S13 Fig. Directly interpreting aiSEGcell segmentations highlights importance of nucleus features in bright field.

Grad-CAM of images depicted (a) in Figs 1c and S2a (scale bar large images 40 μm, zoom ins 10 μm), (b) in Figs 3a and S2b (scale bar large image 40 μm, zoom in 10 μm), (c) in Figs 3e and S2c (scale bar large image 40 μm, zoom in 40 μm), and (d) in Figs 3g and S2d (scale bar large image 40 μm, zoom in 30 μm). For bright field (BF) and nucleus marker images the contrast was individually adjusted to improve visibility and Grad-CAM color maps were overlayed. aiSEGcell was trained on D1 (cyan) or retrained on D3 (green) and D4 (purple) after D1 pretraining. In Grad-CAM color maps, colors indicate weak (blue) and strong (red) contributions of pixels to segmented objects.

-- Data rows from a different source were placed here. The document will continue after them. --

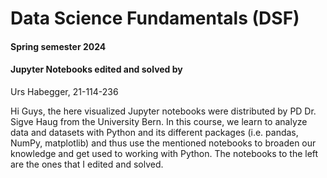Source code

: # Data Science Fundamentals (DSF)
#### Spring semester 2024
#### Jupyter Notebooks edited and solved by
Urs Habegger, 21-114-236

Hi Guys, the here visualized Jupyter notebooks were distributed by PD Dr. Sigve Haug from the University Bern. In this course, we learn to analyze data and datasets with Python and its different packages (i.e. pandas, NumPy, matplotlib) and thus use the mentioned notebooks to broaden our knowledge and get used to working with Python. The notebooks to the left are the ones that I edited and solved.
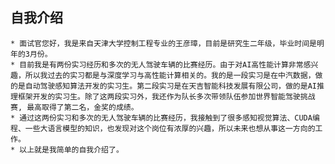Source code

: ## 自我介绍
    * 面试官您好，我是来自天津大学控制工程专业的王彦璋，目前是研究生二年级，毕业时间是明年的3月份。
    * 目前我是有两份实习经历和多次的无人驾驶车辆的比赛经历。由于对AI高性能计算非常感兴趣，所以我过去的实习都是与深度学习与高性能计算相关的。我的是一段实习是在中汽数据，做的是自动驾驶感知算法开发的实习生。第二段实习是在天吉智能科技发展有限公司，做的是AI推理框架开发的实习生。除了这两段实习外，我还作为队长多次带领队伍参加世界智能驾驶挑战赛, 最高取得了第二名，金奖的成绩。
    * 通过这两份实习和多次的无人驾驶车辆的比赛经历，我接触到了很多感知视觉算法、CUDA编程、一些大语言模型的知识，也发现对这个岗位有浓厚的兴趣，所以未来也想从事这一方向的工作。
    * 以上就是我简单的自我介绍了。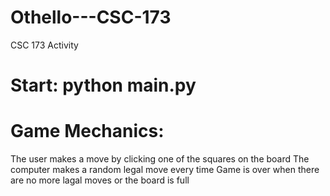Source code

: # Othello---CSC-173
CSC 173 Activity

# Start: python main.py

# Game Mechanics:

The user makes a move by clicking one of the squares on the board
The computer makes a random legal move every time
Game is over when there are no more lagal moves or the board is full

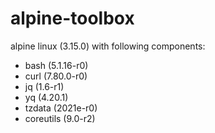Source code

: # alpine-toolbox

alpine linux (3.15.0) with following components:

- bash (5.1.16-r0)
- curl (7.80.0-r0)
- jq (1.6-r1)
- yq (4.20.1)
- tzdata (2021e-r0)
- coreutils (9.0-r2)
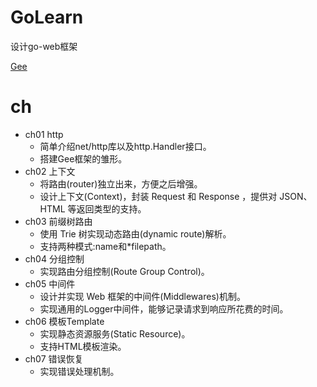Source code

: # GoLearn

设计go-web框架

[Gee](https://geektutu.com/post/gee.html)

# ch

- ch01 http
  - 简单介绍net/http库以及http.Handler接口。
  - 搭建Gee框架的雏形。
- ch02 上下文
    - 将路由(router)独立出来，方便之后增强。
    - 设计上下文(Context)，封装 Request 和 Response ，提供对 JSON、HTML 等返回类型的支持。
- ch03 前缀树路由
    - 使用 Trie 树实现动态路由(dynamic route)解析。
    - 支持两种模式:name和*filepath。
- ch04 分组控制
    -  实现路由分组控制(Route Group Control)。
- ch05 中间件
    - 设计并实现 Web 框架的中间件(Middlewares)机制。
    - 实现通用的Logger中间件，能够记录请求到响应所花费的时间。
- ch06 模板Template
    - 实现静态资源服务(Static Resource)。
    - 支持HTML模板渲染。  
- ch07 错误恢复
    - 实现错误处理机制。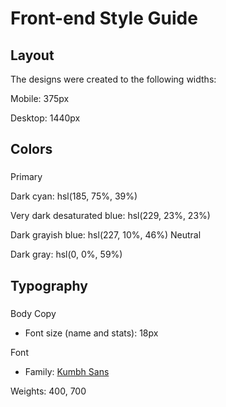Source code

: # Front-end Style Guide


## Layout

The designs were created to the following widths:


 Mobile: 375px

 Desktop: 1440px


## Colors 

### 
Primary

Dark cyan: hsl(185, 75%, 39%)

Very dark desaturated blue: hsl(229, 23%, 23%)
 
Dark grayish blue: hsl(227, 10%, 46%)
Neutral

Dark gray: hsl(0, 0%, 59%)


## Typography

 ### 
 Body Copy

- Font size (name and stats): 18px


 Font

- Family: [Kumbh Sans](https://fonts.google.com/specimen/Kumbh+Sans)

 Weights: 400, 700
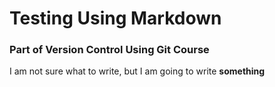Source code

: # Testing Using Markdown

### Part of Version Control Using Git Course

I am not sure what to write, but I am going to write **something**
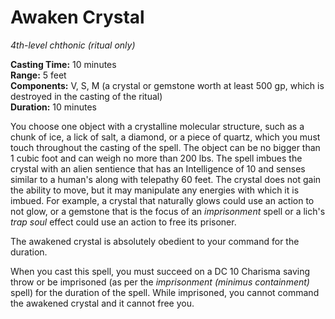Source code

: # Awaken Crystal

_4th-level chthonic (ritual only)_  

**Casting Time:** 10 minutes  
**Range:** 5 feet  
**Components:** V, S, M (a crystal or gemstone worth at least 500 gp, which is destroyed in the casting of the ritual)  
**Duration:** 10 minutes  

You choose one object with a crystalline molecular structure, such as a chunk of ice, a lick of salt, a diamond, or a piece of quartz, which you must touch throughout the casting of the spell. The object can be no bigger than 1 cubic foot and can weigh no more than 200 lbs. The spell imbues the crystal with an alien sentience that has an Intelligence of 10 and senses similar to a human's along with telepathy 60 feet. The crystal does not gain the ability to move, but it may manipulate any energies with which it is imbued. For example, a crystal that naturally glows could use an action to not glow, or a gemstone that is the focus of an _imprisonment_ spell or a lich's _trap soul_ effect could use an action to free its prisoner.

The awakened crystal is absolutely obedient to your command for the duration.

When you cast this spell, you must succeed on a DC 10 Charisma saving throw or be imprisoned (as per the _imprisonment (minimus containment)_ spell) for the duration of the spell. While imprisoned, you cannot command the awakened crystal and it cannot free you. 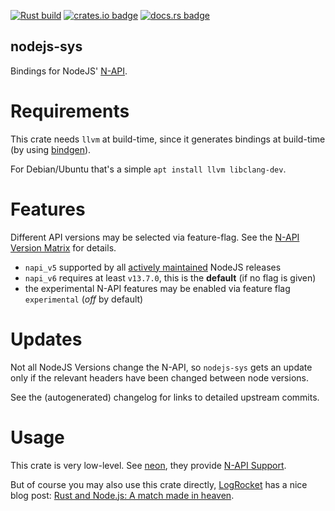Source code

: [![Rust build](https://github.com/elmarx/nodejs-sys/workflows/Rust/badge.svg)](https://github.com/elmarx/nodejs-sys/actions?query=workflow%3ARust) [![crates.io badge](https://img.shields.io/crates/v/nodejs-sys.svg)](https://crates.io/crates/nodejs-sys) [![docs.rs badge](https://docs.rs/nodejs-sys/badge.svg)](https://docs.rs/nodejs-sys)

nodejs-sys
----------

Bindings for NodeJS' [N-API](https://nodejs.org/dist/latest-v14.x/docs/api/n-api.html).

Requirements
============

This crate needs `llvm` at build-time, since it generates bindings at build-time (by using [bindgen](https://docs.rs/bindgen/)).

For Debian/Ubuntu that's a simple `apt install llvm libclang-dev`.

Features
========

Different API versions may be selected via feature-flag. See the [N-API Version Matrix](https://nodejs.org/dist/latest-v14.x/docs/api/n-api.html#n_api_n_api_version_matrix) for details.

- `napi_v5` supported by all [actively maintained](https://nodejs.org/en/about/releases/) NodeJS releases
- `napi_v6` requires at least `v13.7.0`, this is the **default** (if no flag is given)
- the experimental N-API features may be enabled via feature flag `experimental` (*off* by default)

Updates
=======

Not all NodeJS Versions change the N-API, so `nodejs-sys` gets an update only if the relevant headers have been changed between node versions.

See the (autogenerated) changelog for links to detailed upstream commits.  

Usage
=====

This crate is very low-level. See [neon](https://neon-bindings.com/), they provide [N-API Support](https://github.com/neon-bindings/neon/issues/444).

But of course you may also use this crate directly, [LogRocket](https://logrocket.com/) has a nice blog post: 
[Rust and Node.js: A match made in heaven](https://blog.logrocket.com/rust-and-node-js-a-match-made-in-heaven/).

https://doi.org/10.1371/journal.pcbi.1012361.s013

(TIF)

S14 Fig. Cell cycle does not affect the frequency of NfκB response types in TNFα stimulated mGMPGM.

Only signaling dynamics of mGMPGM stimulated with TNFα are shown. One outlier cell tree was removed due to weak PCNA signal (n = 77 cell trees, N = 2 biological replicates; one-sided Chi2 test, degrees of freedom = 16, Chi2 statistic = 1.8, p = 0.401; n.s.: p≥0.05). List of abbreviations: cell cycle (CC), non-responsive (NON), oscillatory (OSC), transient (TRA).

https://doi.org/10.1371/journal.pcbi.1012361.s014

(TIF)

S15 Fig. Gating strategies for FACS sorted cell populations in D6.

Isolation strategy for murine pre-granulocyte/monocyte progenitors (mPreGM, first sort) and murine lineage unbiased granulocyte/monocyte progenitor cells (mGMPGM, second sort). List of abbreviations: lineage negative (Lin-), lineage negative cKit positive (LK), murine granulocyte/monocyte progenitor (mGMP), monomeric RUBY2 positive (mRUBY2+).

https://doi.org/10.1371/journal.pcbi.1012361.s015

(TIF)

S16 Fig. Inaccurate segmentations are poorly represented by conventional F1-score.

(a) Inaccurately predicted segmentations that only partially cover the ground truth segmentation are very common in reality. Despite what schematic representations often suggest, predictions that cover an area that does not correspond to a ground truth object (= false positive) rarely partially overlap with ground truth segmentations. (b) The introduction of a second threshold τ2 allows counting this common inaccurate mask error (IA) and prevents counting it as false positive (FP) and false negative (FN) error.

https://doi.org/10.1371/journal.pcbi.1012361.s016

(TIF)

S1 Table. Adapted F1-scores for the D1 test set.

Scores in cells correspond to average adapted F1 +/- standard deviation (n = 3,153 images, N = 12 experiments) and τ1 refers to the intersection over union threshold above which predictions are considered true positives (best model per τ1 in bold). The cyan shaded row corresponds to the model we selected for testing and the cyan square in S1 Fig. List of abbreviations: StarDist (SD), Cellpose (CP), 2D_versatile_fluo model (Fluo), 2D_versatile_he model (HE), nuclei model (nuclei), yeast_BF_cp3 model (yeast BF), learning rate (lr), probability threshold (prob), non-maximum suppression threshold (nms), model-specific default (def), diameter (dia), flow threshold (flow).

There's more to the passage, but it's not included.